**EXERCISE AIM:**
In the entries below, the word "paradox" appears on some lines. Copy each of those lines.

[Plain-text document sources]
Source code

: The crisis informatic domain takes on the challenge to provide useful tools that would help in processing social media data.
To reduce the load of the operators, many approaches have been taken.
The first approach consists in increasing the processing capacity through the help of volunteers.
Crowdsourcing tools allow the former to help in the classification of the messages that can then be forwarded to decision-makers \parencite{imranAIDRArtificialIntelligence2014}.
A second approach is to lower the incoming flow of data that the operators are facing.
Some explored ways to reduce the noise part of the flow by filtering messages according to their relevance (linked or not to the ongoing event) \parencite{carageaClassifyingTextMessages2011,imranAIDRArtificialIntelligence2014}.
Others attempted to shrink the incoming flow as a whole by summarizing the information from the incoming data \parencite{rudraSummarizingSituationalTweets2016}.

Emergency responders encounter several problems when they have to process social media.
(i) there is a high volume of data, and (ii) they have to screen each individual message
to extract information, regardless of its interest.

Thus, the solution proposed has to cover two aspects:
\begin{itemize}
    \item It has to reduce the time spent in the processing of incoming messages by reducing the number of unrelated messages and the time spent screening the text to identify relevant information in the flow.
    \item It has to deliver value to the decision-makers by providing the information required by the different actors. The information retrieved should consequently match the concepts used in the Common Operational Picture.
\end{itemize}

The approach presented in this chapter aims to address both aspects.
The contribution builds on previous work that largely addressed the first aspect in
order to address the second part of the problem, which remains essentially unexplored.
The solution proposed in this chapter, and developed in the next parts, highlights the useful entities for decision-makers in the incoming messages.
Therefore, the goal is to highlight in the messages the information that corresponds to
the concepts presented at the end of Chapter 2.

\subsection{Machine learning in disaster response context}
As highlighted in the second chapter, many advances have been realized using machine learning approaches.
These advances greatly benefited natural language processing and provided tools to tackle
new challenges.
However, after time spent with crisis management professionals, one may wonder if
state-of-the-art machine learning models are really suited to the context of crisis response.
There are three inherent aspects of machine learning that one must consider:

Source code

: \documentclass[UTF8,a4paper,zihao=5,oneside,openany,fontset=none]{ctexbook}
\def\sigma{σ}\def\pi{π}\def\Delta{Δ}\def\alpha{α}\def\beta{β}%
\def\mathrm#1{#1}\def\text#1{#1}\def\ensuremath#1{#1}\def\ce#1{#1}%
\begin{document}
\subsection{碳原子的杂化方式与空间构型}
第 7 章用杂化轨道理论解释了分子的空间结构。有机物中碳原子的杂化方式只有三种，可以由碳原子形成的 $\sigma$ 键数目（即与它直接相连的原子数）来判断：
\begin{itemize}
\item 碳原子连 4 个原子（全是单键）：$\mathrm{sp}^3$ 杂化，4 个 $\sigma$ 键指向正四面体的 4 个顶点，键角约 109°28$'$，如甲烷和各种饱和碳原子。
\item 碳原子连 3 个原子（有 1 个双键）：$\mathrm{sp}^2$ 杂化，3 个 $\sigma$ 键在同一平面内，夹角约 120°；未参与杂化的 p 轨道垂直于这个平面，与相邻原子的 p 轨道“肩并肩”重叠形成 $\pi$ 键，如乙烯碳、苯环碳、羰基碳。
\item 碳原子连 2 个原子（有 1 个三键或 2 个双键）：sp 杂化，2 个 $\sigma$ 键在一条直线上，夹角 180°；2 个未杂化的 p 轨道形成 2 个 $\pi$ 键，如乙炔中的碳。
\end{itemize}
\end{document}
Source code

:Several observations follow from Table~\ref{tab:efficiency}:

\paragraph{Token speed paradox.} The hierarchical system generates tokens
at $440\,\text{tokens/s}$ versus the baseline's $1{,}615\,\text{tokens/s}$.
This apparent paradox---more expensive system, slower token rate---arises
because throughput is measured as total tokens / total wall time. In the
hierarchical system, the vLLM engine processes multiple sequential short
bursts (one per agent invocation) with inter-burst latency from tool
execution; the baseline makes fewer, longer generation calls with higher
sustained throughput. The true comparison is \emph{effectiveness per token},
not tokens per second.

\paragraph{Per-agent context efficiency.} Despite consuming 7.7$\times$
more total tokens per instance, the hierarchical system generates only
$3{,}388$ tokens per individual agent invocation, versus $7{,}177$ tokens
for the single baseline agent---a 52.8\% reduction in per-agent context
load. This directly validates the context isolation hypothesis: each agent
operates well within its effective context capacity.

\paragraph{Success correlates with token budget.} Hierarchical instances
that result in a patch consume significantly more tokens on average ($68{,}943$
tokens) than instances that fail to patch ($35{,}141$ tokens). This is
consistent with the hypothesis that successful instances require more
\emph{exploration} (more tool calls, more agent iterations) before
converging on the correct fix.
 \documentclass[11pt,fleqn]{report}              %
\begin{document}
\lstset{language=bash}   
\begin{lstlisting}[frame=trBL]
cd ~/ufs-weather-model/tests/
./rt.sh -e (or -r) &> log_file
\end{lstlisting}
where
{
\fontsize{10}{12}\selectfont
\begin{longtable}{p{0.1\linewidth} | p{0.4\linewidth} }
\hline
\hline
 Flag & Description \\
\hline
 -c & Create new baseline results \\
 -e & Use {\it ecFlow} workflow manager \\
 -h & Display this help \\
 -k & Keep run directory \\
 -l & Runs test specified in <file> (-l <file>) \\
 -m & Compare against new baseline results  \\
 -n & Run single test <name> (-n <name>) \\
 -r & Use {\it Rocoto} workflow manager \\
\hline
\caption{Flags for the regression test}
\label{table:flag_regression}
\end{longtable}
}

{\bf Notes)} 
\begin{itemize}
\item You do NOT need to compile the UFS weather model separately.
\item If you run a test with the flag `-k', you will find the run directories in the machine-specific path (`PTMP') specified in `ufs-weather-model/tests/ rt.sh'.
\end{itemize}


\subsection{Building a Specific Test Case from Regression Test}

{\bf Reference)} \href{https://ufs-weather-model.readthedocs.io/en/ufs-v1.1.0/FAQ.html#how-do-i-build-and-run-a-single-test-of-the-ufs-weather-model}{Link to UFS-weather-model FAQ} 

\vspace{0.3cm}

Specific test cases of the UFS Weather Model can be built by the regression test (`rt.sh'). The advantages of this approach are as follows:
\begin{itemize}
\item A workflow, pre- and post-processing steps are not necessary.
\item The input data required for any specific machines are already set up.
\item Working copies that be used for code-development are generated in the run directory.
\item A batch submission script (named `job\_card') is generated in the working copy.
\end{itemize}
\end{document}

**ANSWER TO THE EXERCISE:**
\paragraph{Token speed paradox.} The hierarchical system generates tokens
This apparent paradox---more expensive system, slower token rate---arises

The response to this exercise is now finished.